In a previous study, 32 soil fungi isolates (isolated from the same soil environment) were tested for their response to recurring heat events (Szymczak et al., 2020). Fungi were isolated from 0 to 10 cm deep soil collected in grassland in Mallnow Lebus, Brandenburg Germany (Andrade-Linares et al., 2016b).

Based on the previous performance of the isolates in monoculture, we selected a subset of six isolates with contrasting responses and combined them as pairs or three species growing on Petri dishes containing potato dextrose agar medium (PDA). We then subjected them to the same recurring heat events as previously used in monocultures (Szymczak et al., 2020).

We selected three isolates that previously did not show priming ability: RLCS06 (Chaetominum anustispirale), RLCS07 (Amphisphaeriaceae sp.), and RLCS16 (Pleurotus sapidus), and three that showed priming ability: RLCS02 (Mortierella elongate), RLCS05 (Fusarium sp.), and RLCS32 (Fusarium oxysporum) (more details about the isolates in Supplementary Figure 1 and Szymczak et al., 2020). For ease of following the results, we refer to the different isolates with a code that combines their priming response (np, for no priming, and p, for priming) with the strain identity information (isolate numbers). Then, we refer to the isolates that previously did not show priming as np06, npo07, and np16 and the isolates that showed priming as p02, p05, and p32. All the fungal isolates were kept active in PDA at 20°C until used in the experiments.

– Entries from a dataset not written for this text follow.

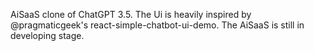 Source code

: AiSaaS clone of ChatGPT 3.5. The Ui is heavily inspired by @pragmaticgeek's react-simple-chatbot-ui-demo. The AiSaaS is still in developing stage.
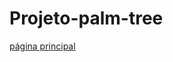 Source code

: # Projeto-palm-tree

[página principal](https://andre-su.github.io/Projeto-palm-tree/projeto/homePage/index.html)
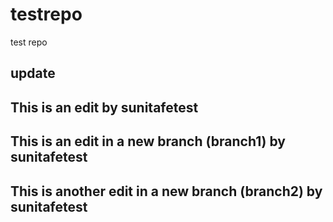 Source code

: # testrepo
test repo

## update
## This is an edit by sunitafetest
## This is an edit in a new branch (branch1) by sunitafetest
## This is another edit in a new branch (branch2) by sunitafetest
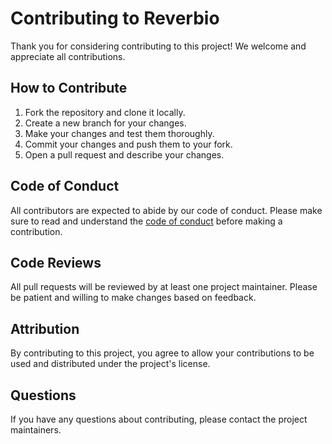 # Contributing to Reverbio

Thank you for considering contributing to this project! We welcome and appreciate all contributions.

## How to Contribute

1. Fork the repository and clone it locally.
2. Create a new branch for your changes.
3. Make your changes and test them thoroughly.
4. Commit your changes and push them to your fork.
5. Open a pull request and describe your changes.

## Code of Conduct

All contributors are expected to abide by our code of conduct. Please make sure to read and understand the [code of conduct](https://github.com/akashskypatel/Reverbio/blob/master/CODE_OF_CONDUCT.md) before making a contribution.

## Code Reviews

All pull requests will be reviewed by at least one project maintainer. Please be patient and willing to make changes based on feedback.

## Attribution

By contributing to this project, you agree to allow your contributions to be used and distributed under the project's license.

## Questions

If you have any questions about contributing, please contact the project maintainers.
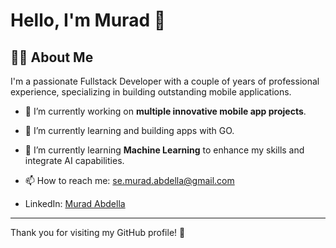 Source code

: # Hello, I'm Murad 👋

## 👨‍💻 About Me
I'm a passionate Fullstack Developer with a couple of years of professional experience, specializing in building outstanding mobile applications. 

- 🔭 I’m currently working on **multiple innovative mobile app projects**.
- 🌱 I’m currently learning and building apps with GO.
- 🌱 I’m currently learning **Machine Learning** to enhance my skills and integrate AI capabilities.
- 📫 How to reach me: [se.murad.abdella@gmail.com](mailto:se.murad.abdella@gmail.com)

- LinkedIn: [Murad Abdella](https://www.linkedin.com/in/murad-abdella-remedan/)

---

Thank you for visiting my GitHub profile! 🙏
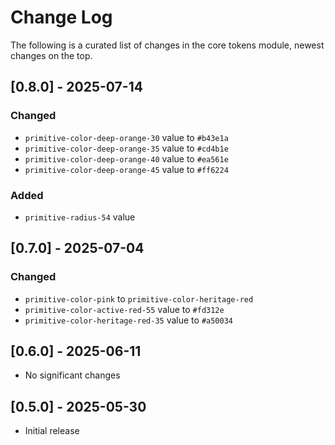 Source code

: # Change Log

The following is a curated list of changes in the core tokens module, newest changes on the top.

## [0.8.0] - 2025-07-14

### Changed

- `primitive-color-deep-orange-30` value to `#b43e1a`
- `primitive-color-deep-orange-35` value to `#cd4b1e`
- `primitive-color-deep-orange-40` value to `#ea561e`
- `primitive-color-deep-orange-45` value to `#ff6224`

### Added

- `primitive-radius-54` value

## [0.7.0] - 2025-07-04

### Changed

- `primitive-color-pink` to `primitive-color-heritage-red`
- `primitive-color-active-red-55` value to `#fd312e`
- `primitive-color-heritage-red-35` value to `#a50034`

## [0.6.0] - 2025-06-11

- No significant changes

## [0.5.0] - 2025-05-30

- Initial release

We ran a test of the isolates growing with themselves in pairs or triplets at control temperature (C, constant temperature of 22°C) and the colonies looked very symmetrical and presented very similar growth patterns (Supplementary Figure 2). Consequently, to reduce experimental units, we did not apply the temperature treatment combinations on isolates growing with themselves, but only in the combinations of different isolates, as described in the following text.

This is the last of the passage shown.